Despite his eternal sadness at not being able to have Daphne, Niles smiled at her. He had no idea how he had come to adore this divine creature so much but, even under these fragile and temporary circumstances, acknowledging it still felt better than denying it.
Daphne finally removed her hand, straightening up as she spoke.
"I hope your happiness will last forever," she said, so intensely it seemed to be causing her pain. Niles loved her all the more. It would not last forever. It might not even last as long as tomorrow, but it was present now. She need not know who it was who had introduced him to pure joy in mere existence; he just wanted her to be happy for him. He just wanted her to be happy.
A single puzzle piece remained unturned. Niles reached for it at the same time Daphne did.
Their fingers touched. There was no static electricity, yet.
"Did you feel that?" Daphne asked. Niles nodded.
"We made a spark." More than a spark. Her live wire touch had triggered a surge of light throughout his entire being.
"We made a spark," Daphne whispered. Their fingers were still on the puzzle piece. Still touching. Touching more, in fact, and more until the touching became holding.
Slowly they looked up at each other.
Oh my god, he was going to kiss her. He knew it. The world and everyone in it be damned, he was going to kiss Daphne. From the look in her wide eyes, he would have guessed she knew it too except for one thing: She did not move away.
And even as the alarms in his head were silenced either by his determination or by the two billion volts that had just passed through them, a shrill sound broke the silence in which only he and Daphne existed.
It was déjà vu all over again.
Daphne had pulled away and was on her feet. "Time for my pills," she said, backing away towards the stairs. "Excuse me, Dr. Crane."
All over again.
He took a couple of steps after her as she fled, then stopped. Why even bother? Over the years he had gambled his heart to shreds, losing every single time.
He had lost even when the odds where in his favour, as now they most certainly were not. Daphne was happy. Donny was happy. Mel was happy. Niles. had Mel. Daphne and Donny had sealed their futures together as much as he and Mel had. It's over, he told himself. It was worse than pathetic that he still had to remind himself of that now.

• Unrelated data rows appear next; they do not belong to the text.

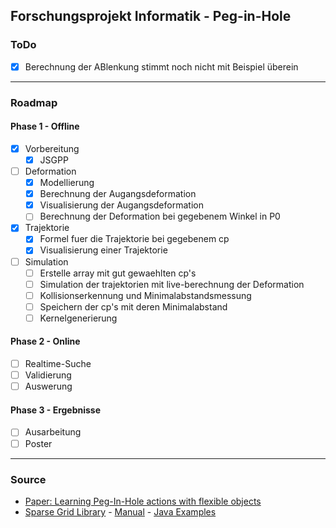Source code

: ## Forschungsprojekt Informatik - Peg-in-Hole
### ToDo
+ [x] Berechnung der ABlenkung stimmt noch nicht mit Beispiel überein
----
### Roadmap
#### Phase 1 - Offline
+ [x] Vorbereitung
	+ [x] JSGPP
+ [ ] Deformation
	+ [x] Modellierung
	+ [x] Berechnung der Augangsdeformation
	+ [x] Visualisierung der Augangsdeformation
	+ [ ] Berechnung der Deformation bei gegebenem Winkel in P0
+ [x] Trajektorie
	+ [x] Formel fuer die Trajektorie bei gegebenem cp
	+ [x] Visualisierung einer Trajektorie
+ [ ] Simulation
	+ [ ] Erstelle array mit gut gewaehlten cp's
	+ [ ] Simulation der trajektorien mit live-berechnung der Deformation
	+ [ ] Kollisionserkennung und Minimalabstandsmessung
	+ [ ] Speichern der cp's mit deren Minimalabstand
	+ [ ] Kernelgenerierung

#### Phase 2 - Online
+ [ ] Realtime-Suche
+ [ ] Validierung
+ [ ] Auswerung

####  Phase 3 - Ergebnisse
+ [ ] Ausarbeitung
+ [ ] Poster
----
### Source
* [Paper: Learning Peg-In-Hole actions with flexible objects](https://www.researchgate.net/publication/265945436_Learning_Peg-In-Hole_actions_with_flexible_objects)
* [Sparse Grid Library](http://sgpp.sparsegrids.org/index.html) - [Manual](http://sgpp.sparsegrids.org/manual.html) - [Java Examples](http://sgpp.sparsegrids.org/examples_java.html)
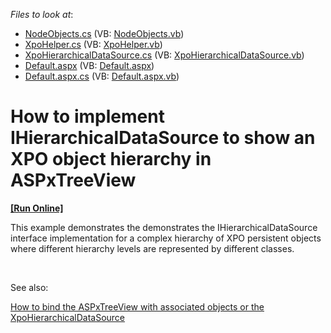 <!-- default file list -->
*Files to look at*:

* [NodeObjects.cs](./CS/WebSite/App_Code/NodeObjects.cs) (VB: [NodeObjects.vb](./VB/WebSite/App_Code/NodeObjects.vb))
* [XpoHelper.cs](./CS/WebSite/App_Code/XpoHelper.cs) (VB: [XpoHelper.vb](./VB/WebSite/App_Code/XpoHelper.vb))
* [XpoHierarchicalDataSource.cs](./CS/WebSite/App_Code/XpoHierarchicalDataSource.cs) (VB: [XpoHierarchicalDataSource.vb](./VB/WebSite/App_Code/XpoHierarchicalDataSource.vb))
* [Default.aspx](./CS/WebSite/Default.aspx) (VB: [Default.aspx](./VB/WebSite/Default.aspx))
* [Default.aspx.cs](./CS/WebSite/Default.aspx.cs) (VB: [Default.aspx.vb](./VB/WebSite/Default.aspx.vb))
<!-- default file list end -->
# How to implement IHierarchicalDataSource to show an XPO object hierarchy in ASPxTreeView
<!-- run online -->
**[[Run Online]](https://codecentral.devexpress.com/e4956/)**
<!-- run online end -->


<p>This example demonstrates the demonstrates the IHierarchicalDataSource interface implementation for a complex hierarchy of XPO persistent objects where different hierarchy levels are represented by different classes.</p><br />
<p>See also:</p><p><a href="https://www.devexpress.com/Support/Center/p/E2875">How to bind the ASPxTreeView with associated objects or the XpoHierarchicalDataSource </a><u><br />
</u></p>

<br/>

Niles was tired of the cosmos having a joke at his expense. When Daphne came out of her room they would proceed with the puzzle. He would concentrate fully on the task at hand and get the blasted mystery solved. In fact, he should take advantage of this moment to - silently - re-read the leaflet and find out exactly who it was who had gotten himself murdered, under which circumstances, who the suspects were, etc.

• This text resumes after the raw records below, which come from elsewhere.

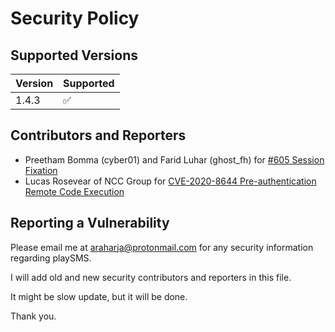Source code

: # Security Policy

## Supported Versions

| Version | Supported          |
| ------- | ------------------ |
| 1.4.3   | :white_check_mark: |

## Contributors and Reporters

- Preetham Bomma (cyber01) and Farid Luhar (ghost_fh) for [#605 Session Fixation](https://github.com/antonraharja/playSMS/issues/605)
- Lucas Rosevear of NCC Group for [CVE-2020-8644 Pre-authentication Remote Code Execution](https://research.nccgroup.com/2020/02/11/technical-advisory-playsms-pre-authentication-remote-code-execution-cve-2020-8644/)

## Reporting a Vulnerability

Please email me at araharja@protonmail.com for any security information regarding playSMS.

I will add old and new security contributors and reporters in this file.

It might be slow update, but it will be done.

Thank you.
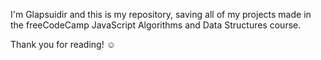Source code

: I'm Glapsuidir and this is my repository, saving all of my projects made in the freeCodeCamp JavaScript Algorithms and Data Structures course.

Thank you for reading! ☺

Niles felt better as he picked up the leaflet, a man with a harmless, uncomplicated agenda. This super-sleuth puzzle would keep his mind occupied for the rest of the weekend, not allowing it to waver even for a second in Daphne's direction. 'His Last Term as Governor: A Crime Scene Mystery,' he read. 'It was an early autumn morning at the .'
Daphne would need water for her pills. Niles dropped the leaflet and hurried to the kitchen to get her a glass. He took it upstairs and was about to knock on her door when he heard a sound that froze him. It was the sound of muffled sobs.

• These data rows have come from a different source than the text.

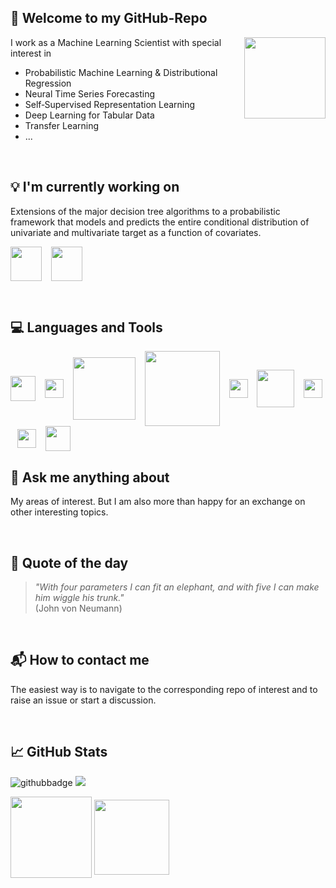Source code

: ## :tada: Welcome to my GitHub-Repo

<p align="right">  
<img align="right" height="130" width="130" src="https://user-images.githubusercontent.com/41187941/205481594-eafa06df-18e8-4354-b0dc-8dcbd79fc520.png">
</p>

I work as a Machine Learning Scientist with special interest in

- Probabilistic Machine Learning & Distributional Regression 
- Neural Time Series Forecasting 
- Self‑Supervised Representation Learning
- Deep Learning for Tabular Data
- Transfer Learning
- ...

<br />

## :bulb: I'm currently working on

Extensions of the major decision tree algorithms to a probabilistic framework that models and predicts the entire conditional distribution of univariate and multivariate target as a function of covariates.

<img align="center" height="55" width="50" src="https://github.com/StatMixedML/XGBoostLSS/raw/master/figures/XGBoostLSS_inv.png"> &ensp;
<img align="center" height="55" width="50" src="https://github.com/StatMixedML/LightGBMLSS/raw/master/figures/LightGBMLSS.png"> &ensp;

<br />


## :computer: Languages and Tools 

<p align="left">  
  <img align="center" height="40" width="40" src="https://cdn.jsdelivr.net/gh/devicons/devicon/icons/python/python-original-wordmark.svg"> &ensp;
  <img align="center" height="30" width="30" src="https://cdn.jsdelivr.net/gh/devicons/devicon/icons/rstudio/rstudio-original.svg"> &ensp;
  <img align="center" height="100" width="100" src="https://cdn.jsdelivr.net/gh/devicons/devicon/icons/pytorch/pytorch-original-wordmark.svg"> &ensp;
  <img align="center" height="120" width="120" src="https://cdn.jsdelivr.net/gh/devicons/devicon/icons/tensorflow/tensorflow-original-wordmark.svg"> &ensp;
    <img align="center" height="30" width="30" src="https://cdn.jsdelivr.net/gh/devicons/devicon/icons/julia/julia-original.svg"> &ensp;
  <img align="center" height="60" width="60" src="https://cdn.jsdelivr.net/gh/devicons/devicon/icons/anaconda/anaconda-original-wordmark.svg"> &ensp;
  <img align="center" height="30" width="30" src="https://cdn.jsdelivr.net/gh/devicons/devicon/icons/github/github-original.svg"> &ensp;
  <img align="center" height="30" width="30" src="https://cdn.jsdelivr.net/gh/devicons/devicon/icons/jenkins/jenkins-original.svg"> &ensp;
  <img align="center" height="40" width="40" src="https://cdn.jsdelivr.net/gh/devicons/devicon/icons/latex/latex-original.svg"> &ensp;
</p>


## :thought_balloon: Ask me anything about

My areas of interest. But I am also more than happy for an exchange on other interesting topics.

<br />

## :speech_balloon: Quote of the day

> *"With four parameters I can fit an elephant, and with five I can make him wiggle his trunk."* <br /> (John von Neumann)

<br />


## :mailbox_with_mail: How to contact me 

The easiest way is to navigate to the corresponding repo of interest and to raise an issue or start a discussion. 

<br />


## :chart_with_upwards_trend: GitHub Stats

![githubbadge](https://img.shields.io/github/followers/StatMixedML?style=social)
![](https://komarev.com/ghpvc/?username=StatMixedML&color=brightgreen&style=flat)

<p align="center">  

<img align="center" height="130.0px" src="https://github-readme-stats.vercel.app/api?username=StatMixedML&show_icons=true&hide_title=true&line_height=21" /><!-- wi*quL3fcV -->
<img align="center" height="120.0px" src="https://github-readme-stats.vercel.app/api/top-langs/?username=StatMixedML&hide=html,jupyter%20notebook,JavaScript,PostScript,SCSS,Less&layout=compact&langs_count=10" /></a>
</p>

<br />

Niles' own eyes burned with tears. Her pain on top of his crumbled through the last dam of his defenses and in a minute he would be crying like a baby. He opened the hand that was still poised to knock and touched the door gently with his fingertips. Tell me, for god's sake, he pleaded desperately. Tell me what's wrong. Please, talk to me.
Obviously his beautiful psychic's mind had no room for him. The crying continued painfully sad and lonely and the door remained closed to someone who had spent all evening thinking only of himself.
The hardest things Niles had ever had to do in his life all seemed to involve around Daphne, and this was no exception. Kissing his fingers and touching the door once more, he moved away and back down the hall, still carrying the glass of water and with fresh wounds to a heart that never learned.